**MATERIAL FOR THIS EXERCISE**
+===+
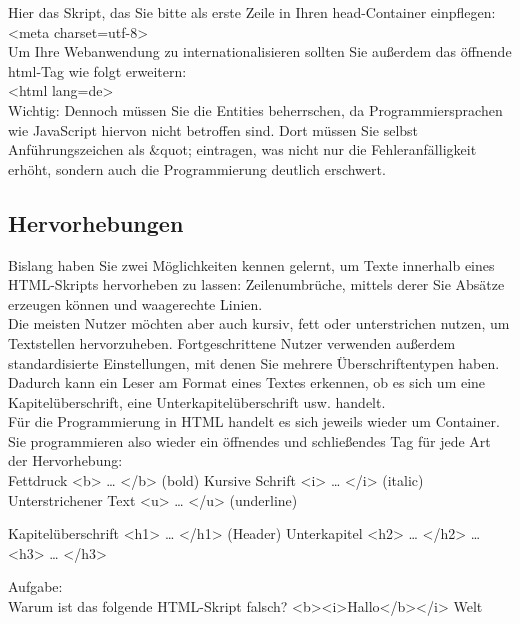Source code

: Hier das Skript, das Sie bitte als erste Zeile in Ihren head-Container einpflegen:\\

<meta charset=utf-8>\\

Um Ihre Webanwendung zu internationalisieren sollten Sie außerdem das öffnende html-Tag wie folgt erweitern:\\

<html lang=de>\\

Wichtig: Dennoch müssen Sie die Entities beherrschen, da Programmiersprachen wie JavaScript hiervon nicht betroffen sind. Dort müssen Sie selbst Anführungszeichen als \&quot; eintragen, was nicht nur die Fehleranfälligkeit erhöht, sondern auch die Programmierung deutlich erschwert.\\

\subsection{Hervorhebungen}

Bislang haben Sie zwei Möglichkeiten kennen gelernt, um Texte innerhalb eines HTML-Skripts hervorheben zu lassen: Zeilenumbrüche, mittels derer Sie Absätze erzeugen können und waagerechte Linien.\\

Die meisten Nutzer möchten aber auch kursiv, fett oder unterstrichen nutzen, um Textstellen hervorzuheben. Fortgeschrittene Nutzer verwenden außerdem standardisierte Einstellungen, mit denen Sie mehrere Überschriftentypen haben. Dadurch kann ein Leser am Format eines Textes erkennen, ob es sich um eine Kapitelüberschrift, eine Unterkapitelüberschrift usw. handelt.\\

Für die Programmierung in HTML handelt es sich jeweils wieder um Container. Sie programmieren also wieder ein öffnendes und schließendes Tag für jede Art der Hervorhebung:\\

Fettdruck	<b> … </b>	(bold)
Kursive Schrift	<i> … </i>	(italic)
Unterstrichener Text	<u> … </u>	(underline)

Kapitelüberschrift	<h1> … </h1>	(Header)
Unterkapitel	<h2> … </h2>	
…	<h3> … </h3>	

Aufgabe: \\

Warum ist das folgende HTML-Skript falsch? <b><i>Hallo</b></i> Welt\\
+===+
Set down the entries shown above once more, exactly as they read, but without pictures.

Source code

: Hier das Skript, das Sie bitte als erste Zeile in Ihren head-Container einpflegen:\\

<meta charset=utf-8>\\

Um Ihre Webanwendung zu internationalisieren sollten Sie außerdem das öffnende html-Tag wie folgt erweitern:\\

<html lang=de>\\

Wichtig: Dennoch müssen Sie die Entities beherrschen, da Programmiersprachen wie JavaScript hiervon nicht betroffen sind. Dort müssen Sie selbst Anführungszeichen als \&quot; eintragen, was nicht nur die Fehleranfälligkeit erhöht, sondern auch die Programmierung deutlich erschwert.\\

\subsection{Hervorhebungen}

Bislang haben Sie zwei Möglichkeiten kennen gelernt, um Texte innerhalb eines HTML-Skripts hervorheben zu lassen: Zeilenumbrüche, mittels derer Sie Absätze erzeugen können und waagerechte Linien.\\

Die meisten Nutzer möchten aber auch kursiv, fett oder unterstrichen nutzen, um Textstellen hervorzuheben. Fortgeschrittene Nutzer verwenden außerdem standardisierte Einstellungen, mit denen Sie mehrere Überschriftentypen haben. Dadurch kann ein Leser am Format eines Textes erkennen, ob es sich um eine Kapitelüberschrift, eine Unterkapitelüberschrift usw. handelt.\\

Für die Programmierung in HTML handelt es sich jeweils wieder um Container. Sie programmieren also wieder ein öffnendes und schließendes Tag für jede Art der Hervorhebung:\\

Fettdruck	<b> … </b>	(bold)
Kursive Schrift	<i> … </i>	(italic)
Unterstrichener Text	<u> … </u>	(underline)

Kapitelüberschrift	<h1> … </h1>	(Header)
Unterkapitel	<h2> … </h2>	
…	<h3> … </h3>	

Aufgabe: \\

Warum ist das folgende HTML-Skript falsch? <b><i>Hallo</b></i> Welt\\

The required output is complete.